Task instructions → The whole listing, pictures aside, should be reproduced exactly.
>>>>
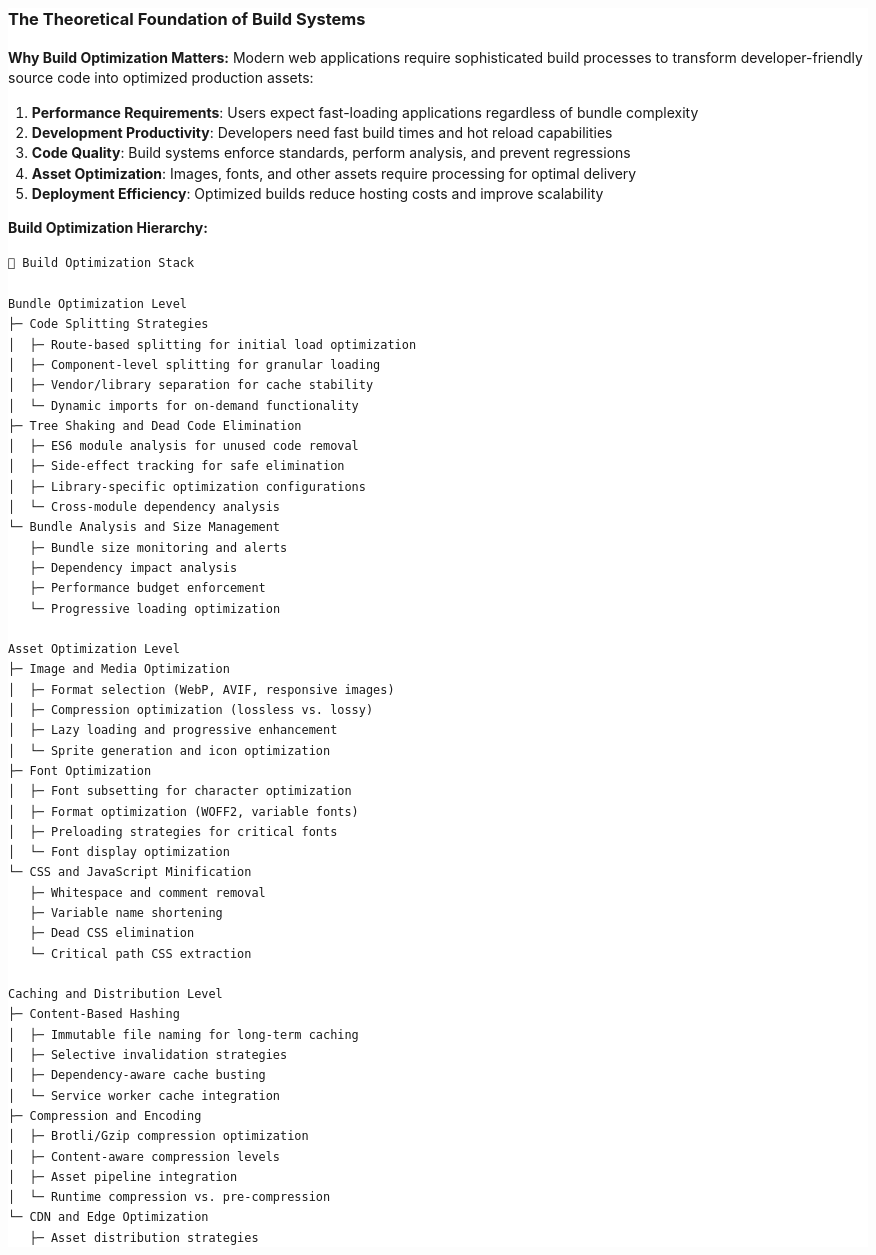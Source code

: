 ### The Theoretical Foundation of Build Systems

**Why Build Optimization Matters:**
Modern web applications require sophisticated build processes to transform developer-friendly source code into optimized production assets:

1. **Performance Requirements**: Users expect fast-loading applications regardless of bundle complexity
2. **Development Productivity**: Developers need fast build times and hot reload capabilities
3. **Code Quality**: Build systems enforce standards, perform analysis, and prevent regressions
4. **Asset Optimization**: Images, fonts, and other assets require processing for optimal delivery
5. **Deployment Efficiency**: Optimized builds reduce hosting costs and improve scalability

**Build Optimization Hierarchy:**
```
🔧 Build Optimization Stack

Bundle Optimization Level
├─ Code Splitting Strategies
│  ├─ Route-based splitting for initial load optimization
│  ├─ Component-level splitting for granular loading
│  ├─ Vendor/library separation for cache stability
│  └─ Dynamic imports for on-demand functionality
├─ Tree Shaking and Dead Code Elimination
│  ├─ ES6 module analysis for unused code removal
│  ├─ Side-effect tracking for safe elimination
│  ├─ Library-specific optimization configurations
│  └─ Cross-module dependency analysis
└─ Bundle Analysis and Size Management
   ├─ Bundle size monitoring and alerts
   ├─ Dependency impact analysis
   ├─ Performance budget enforcement
   └─ Progressive loading optimization

Asset Optimization Level
├─ Image and Media Optimization
│  ├─ Format selection (WebP, AVIF, responsive images)
│  ├─ Compression optimization (lossless vs. lossy)
│  ├─ Lazy loading and progressive enhancement
│  └─ Sprite generation and icon optimization
├─ Font Optimization
│  ├─ Font subsetting for character optimization
│  ├─ Format optimization (WOFF2, variable fonts)
│  ├─ Preloading strategies for critical fonts
│  └─ Font display optimization
└─ CSS and JavaScript Minification
   ├─ Whitespace and comment removal
   ├─ Variable name shortening
   ├─ Dead CSS elimination
   └─ Critical path CSS extraction

Caching and Distribution Level
├─ Content-Based Hashing
│  ├─ Immutable file naming for long-term caching
│  ├─ Selective invalidation strategies
│  ├─ Dependency-aware cache busting
│  └─ Service worker cache integration
├─ Compression and Encoding
│  ├─ Brotli/Gzip compression optimization
│  ├─ Content-aware compression levels
│  ├─ Asset pipeline integration
│  └─ Runtime compression vs. pre-compression
└─ CDN and Edge Optimization
   ├─ Asset distribution strategies
```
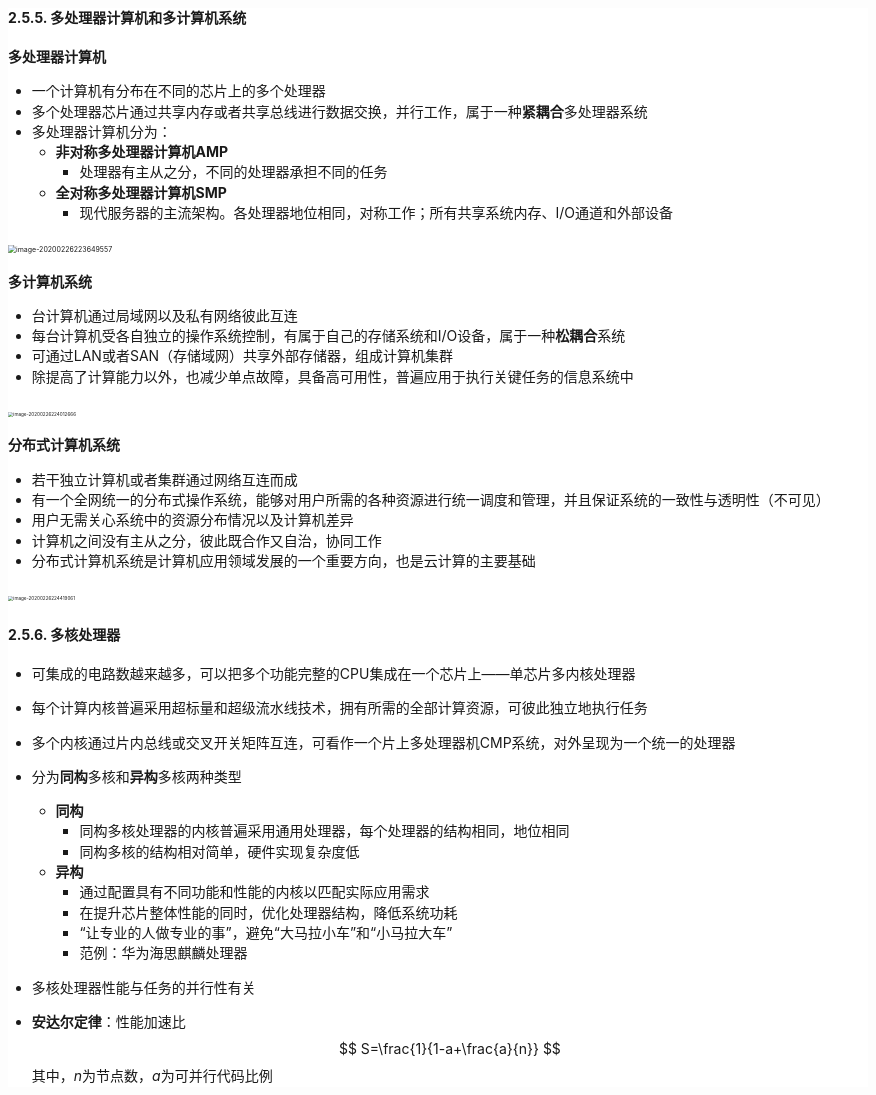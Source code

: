 #### 2.5.5. 多处理器计算机和多计算机系统

**多处理器计算机**

* 一个计算机有分布在不同的芯片上的多个处理器
* 多个处理器芯片通过共享内存或者共享总线进行数据交换，并行工作，属于一种**紧耦合**多处理器系统
* 多处理器计算机分为：
	* **非对称多处理器计算机AMP**
		* 处理器有主从之分，不同的处理器承担不同的任务
	* **全对称多处理器计算机SMP**
		* 现代服务器的主流架构。各处理器地位相同，对称工作；所有共享系统内存、I/O通道和外部设备

<img src="https://chaphlagical.github.io/assets/images//%E8%AE%A1%E7%AE%97%E6%9C%BA%E7%B3%BB%E7%BB%9F%E7%9A%84%E5%9F%BA%E6%9C%AC%E7%BB%93%E6%9E%84%E4%B8%8E%E5%B7%A5%E4%BD%9C%E5%8E%9F%E7%90%86.assets/image-20200226223649557.png" alt="image-20200226223649557" style="zoom:50%;" />

**多计算机系统**

* 台计算机通过局域网以及私有网络彼此互连
* 每台计算机受各自独立的操作系统控制，有属于自己的存储系统和I/O设备，属于一种**松耦合**系统
* 可通过LAN或者SAN（存储域网）共享外部存储器，组成计算机集群
* 除提高了计算能力以外，也减少单点故障，具备高可用性，普遍应用于执行关键任务的信息系统中

<img src="https://chaphlagical.github.io/assets/images//%E8%AE%A1%E7%AE%97%E6%9C%BA%E7%B3%BB%E7%BB%9F%E7%9A%84%E5%9F%BA%E6%9C%AC%E7%BB%93%E6%9E%84%E4%B8%8E%E5%B7%A5%E4%BD%9C%E5%8E%9F%E7%90%86.assets/image-20200226224012666.png" alt="image-20200226224012666" style="zoom: 33%;" />

**分布式计算机系统**

* 若干独立计算机或者集群通过网络互连而成
* 有一个全网统一的分布式操作系统，能够对用户所需的各种资源进行统一调度和管理，并且保证系统的一致性与透明性（不可见）
* 用户无需关心系统中的资源分布情况以及计算机差异
* 计算机之间没有主从之分，彼此既合作又自治，协同工作
* 分布式计算机系统是计算机应用领域发展的一个重要方向，也是云计算的主要基础

<img src="https://chaphlagical.github.io/assets/images//%E8%AE%A1%E7%AE%97%E6%9C%BA%E7%B3%BB%E7%BB%9F%E7%9A%84%E5%9F%BA%E6%9C%AC%E7%BB%93%E6%9E%84%E4%B8%8E%E5%B7%A5%E4%BD%9C%E5%8E%9F%E7%90%86.assets/image-20200226224419061.png" alt="image-20200226224419061" style="zoom:33%;" />

#### 2.5.6. 多核处理器

* 可集成的电路数越来越多，可以把多个功能完整的CPU集成在一个芯片上——单芯片多内核处理器

* 每个计算内核普遍采用超标量和超级流水线技术，拥有所需的全部计算资源，可彼此独立地执行任务

* 多个内核通过片内总线或交叉开关矩阵互连，可看作一个片上多处理器机CMP系统，对外呈现为一个统一的处理器

* 分为**同构**多核和**异构**多核两种类型

	* **同构**
		* 同构多核处理器的内核普遍采用通用处理器，每个处理器的结构相同，地位相同
		* 同构多核的结构相对简单，硬件实现复杂度低
	* **异构**
		* 通过配置具有不同功能和性能的内核以匹配实际应用需求
		* 在提升芯片整体性能的同时，优化处理器结构，降低系统功耗
		* “让专业的人做专业的事”，避免“大马拉小车”和“小马拉大车”
		* 范例：华为海思麒麟处理器

* 多核处理器性能与任务的并行性有关

* **安达尔定律**：性能加速比
	$$
	S=\frac{1}{1-a+\frac{a}{n}}
	$$
	其中，$n$为节点数，$a$为可并行代码比例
<<<<
Output for this exercise →
Source code

: ### The Theoretical Foundation of Build Systems

**Why Build Optimization Matters:**
Modern web applications require sophisticated build processes to transform developer-friendly source code into optimized production assets:

1. **Performance Requirements**: Users expect fast-loading applications regardless of bundle complexity
2. **Development Productivity**: Developers need fast build times and hot reload capabilities
3. **Code Quality**: Build systems enforce standards, perform analysis, and prevent regressions
4. **Asset Optimization**: Images, fonts, and other assets require processing for optimal delivery
5. **Deployment Efficiency**: Optimized builds reduce hosting costs and improve scalability

**Build Optimization Hierarchy:**
```
🔧 Build Optimization Stack

Bundle Optimization Level
├─ Code Splitting Strategies
│  ├─ Route-based splitting for initial load optimization
│  ├─ Component-level splitting for granular loading
│  ├─ Vendor/library separation for cache stability
│  └─ Dynamic imports for on-demand functionality
├─ Tree Shaking and Dead Code Elimination
│  ├─ ES6 module analysis for unused code removal
│  ├─ Side-effect tracking for safe elimination
│  ├─ Library-specific optimization configurations
│  └─ Cross-module dependency analysis
└─ Bundle Analysis and Size Management
   ├─ Bundle size monitoring and alerts
   ├─ Dependency impact analysis
   ├─ Performance budget enforcement
   └─ Progressive loading optimization

Asset Optimization Level
├─ Image and Media Optimization
│  ├─ Format selection (WebP, AVIF, responsive images)
│  ├─ Compression optimization (lossless vs. lossy)
│  ├─ Lazy loading and progressive enhancement
│  └─ Sprite generation and icon optimization
├─ Font Optimization
│  ├─ Font subsetting for character optimization
│  ├─ Format optimization (WOFF2, variable fonts)
│  ├─ Preloading strategies for critical fonts
│  └─ Font display optimization
└─ CSS and JavaScript Minification
   ├─ Whitespace and comment removal
   ├─ Variable name shortening
   ├─ Dead CSS elimination
   └─ Critical path CSS extraction

Caching and Distribution Level
├─ Content-Based Hashing
│  ├─ Immutable file naming for long-term caching
│  ├─ Selective invalidation strategies
│  ├─ Dependency-aware cache busting
│  └─ Service worker cache integration
├─ Compression and Encoding
│  ├─ Brotli/Gzip compression optimization
│  ├─ Content-aware compression levels
│  ├─ Asset pipeline integration
│  └─ Runtime compression vs. pre-compression
└─ CDN and Edge Optimization
   ├─ Asset distribution strategies
```
Source code

: #### 2.5.5. 多处理器计算机和多计算机系统

**多处理器计算机**

* 一个计算机有分布在不同的芯片上的多个处理器
* 多个处理器芯片通过共享内存或者共享总线进行数据交换，并行工作，属于一种**紧耦合**多处理器系统
* 多处理器计算机分为：
	* **非对称多处理器计算机AMP**
		* 处理器有主从之分，不同的处理器承担不同的任务
	* **全对称多处理器计算机SMP**
		* 现代服务器的主流架构。各处理器地位相同，对称工作；所有共享系统内存、I/O通道和外部设备

<img src="https://chaphlagical.github.io/assets/images//%E8%AE%A1%E7%AE%97%E6%9C%BA%E7%B3%BB%E7%BB%9F%E7%9A%84%E5%9F%BA%E6%9C%AC%E7%BB%93%E6%9E%84%E4%B8%8E%E5%B7%A5%E4%BD%9C%E5%8E%9F%E7%90%86.assets/image-20200226223649557.png" alt="image-20200226223649557" style="zoom:50%;" />

**多计算机系统**

* 台计算机通过局域网以及私有网络彼此互连
* 每台计算机受各自独立的操作系统控制，有属于自己的存储系统和I/O设备，属于一种**松耦合**系统
* 可通过LAN或者SAN（存储域网）共享外部存储器，组成计算机集群
* 除提高了计算能力以外，也减少单点故障，具备高可用性，普遍应用于执行关键任务的信息系统中

<img src="https://chaphlagical.github.io/assets/images//%E8%AE%A1%E7%AE%97%E6%9C%BA%E7%B3%BB%E7%BB%9F%E7%9A%84%E5%9F%BA%E6%9C%AC%E7%BB%93%E6%9E%84%E4%B8%8E%E5%B7%A5%E4%BD%9C%E5%8E%9F%E7%90%86.assets/image-20200226224012666.png" alt="image-20200226224012666" style="zoom: 33%;" />

**分布式计算机系统**

* 若干独立计算机或者集群通过网络互连而成
* 有一个全网统一的分布式操作系统，能够对用户所需的各种资源进行统一调度和管理，并且保证系统的一致性与透明性（不可见）
* 用户无需关心系统中的资源分布情况以及计算机差异
* 计算机之间没有主从之分，彼此既合作又自治，协同工作
* 分布式计算机系统是计算机应用领域发展的一个重要方向，也是云计算的主要基础

<img src="https://chaphlagical.github.io/assets/images//%E8%AE%A1%E7%AE%97%E6%9C%BA%E7%B3%BB%E7%BB%9F%E7%9A%84%E5%9F%BA%E6%9C%AC%E7%BB%93%E6%9E%84%E4%B8%8E%E5%B7%A5%E4%BD%9C%E5%8E%9F%E7%90%86.assets/image-20200226224419061.png" alt="image-20200226224419061" style="zoom:33%;" />

#### 2.5.6. 多核处理器

* 可集成的电路数越来越多，可以把多个功能完整的CPU集成在一个芯片上——单芯片多内核处理器

* 每个计算内核普遍采用超标量和超级流水线技术，拥有所需的全部计算资源，可彼此独立地执行任务

* 多个内核通过片内总线或交叉开关矩阵互连，可看作一个片上多处理器机CMP系统，对外呈现为一个统一的处理器

* 分为**同构**多核和**异构**多核两种类型

	* **同构**
		* 同构多核处理器的内核普遍采用通用处理器，每个处理器的结构相同，地位相同
		* 同构多核的结构相对简单，硬件实现复杂度低
	* **异构**
		* 通过配置具有不同功能和性能的内核以匹配实际应用需求
		* 在提升芯片整体性能的同时，优化处理器结构，降低系统功耗
		* “让专业的人做专业的事”，避免“大马拉小车”和“小马拉大车”
		* 范例：华为海思麒麟处理器

* 多核处理器性能与任务的并行性有关

* **安达尔定律**：性能加速比
	$$
	S=\frac{1}{1-a+\frac{a}{n}}
	$$
	其中，$n$为节点数，$a$为可并行代码比例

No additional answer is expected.